According to the indictment, two groups paid an amount of R4 million through 783 payments to Zuma.
FORMER president Jacob Zuma is set to appear in the Pietermaritzburg High Court on Monday on charges of racketeering, two counts of corruption and 12 counts of fraud – nine of which were for allegedly making false income tax returns.
All these are included in a 90-page indictment served on Zuma on March 23, 2018 by the prosecution.
Detailing allegations against Zuma, the State alleges that between October 25, 1995 and July 1, 2005, the Nkobi Group and Thales formed a common purpose to bribe the former president while he was MEC for Economic Affairs in the KwaZulu-Natal provincial legislature and later when he was deputy president of South Africa.
According to the indictment, the two groups paid an amount of R4 million through 783 payments to Zuma.

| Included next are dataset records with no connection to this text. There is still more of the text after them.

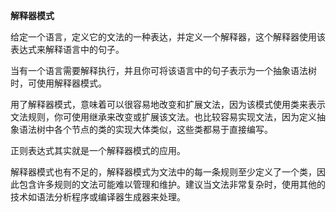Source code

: 
**解释器模式**

给定一个语言，定义它的文法的一种表达，并定义一个解释器，这个解释器使用该表达式来解释语言中的句子。

当有一个语言需要解释执行，并且你可将该语言中的句子表示为一个抽象语法树时，可使用解释器模式。

用了解释器模式，意味着可以很容易地改变和扩展文法，因为该模式使用类来表示文法规则，你可使用继承来改变或扩展该文法。也比较容易实现文法，因为定义抽象语法树中各个节点的类的实现大体类似，这些类都易于直接编写。

正则表达式其实就是一个解释器模式的应用。

解释器模式也有不足的，解释器模式为文法中的每一条规则至少定义了一个类，因此包含许多规则的文法可能难以管理和维护。建议当文法非常复杂时，使用其他的技术如语法分析程序或编译器生成器来处理。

The State alleges that some of the scheduled payments were described in Nkobi Group documents as loans, although the treatment was inconsistent.
“The final accounting treatment of R1,137,722.48 of the total payments of R4,072,499.85 does not reflect the payments as loans. However, the scheduled payments were intended by Schabir Shaik, the Nkobi Group and the present accused as bribes.
“The funds were paid without security. This is not a usual commercial practice with banks, more specifically of a customer with Zuma’s risk profile. This accordingly constitutes a benefit,” the State alleges.
Contesting claims that the monies were loans given to Zuma, the State is expected to argue that the Nkobi Group made no effort to recover any of the payments from Zuma.
“This failure to demand repayment is itself a benefit to Zuma. Shaik did not intend to enforce the terms of the ’loan’ and neither has he done so. This is a benefit,” the indictment alleges.
The prosecution alleges that the initial payments were made to Zuma while he was MEC for Economic Affairs in the KwaZulu-Natal provincial legislature.
According to the charge sheet, South Africa’s interim Constitution and final Constitution imposed certain duties upon Zuma by virtue of his office as an MEC of a province.
“In terms of Section 149 of the interim Constitution, Zuma may not have taken up any other paid employment, engaged in any activities inconsistent with his membership of the executive council, or exposed himself to any situation which carried with it the risk of a conflict between his responsibilities as a member of the executive council and his private interest; or used his position as MEC to enrich himself or any other person.”
The State also alleges that the Constitution also barred him from gaining additional income.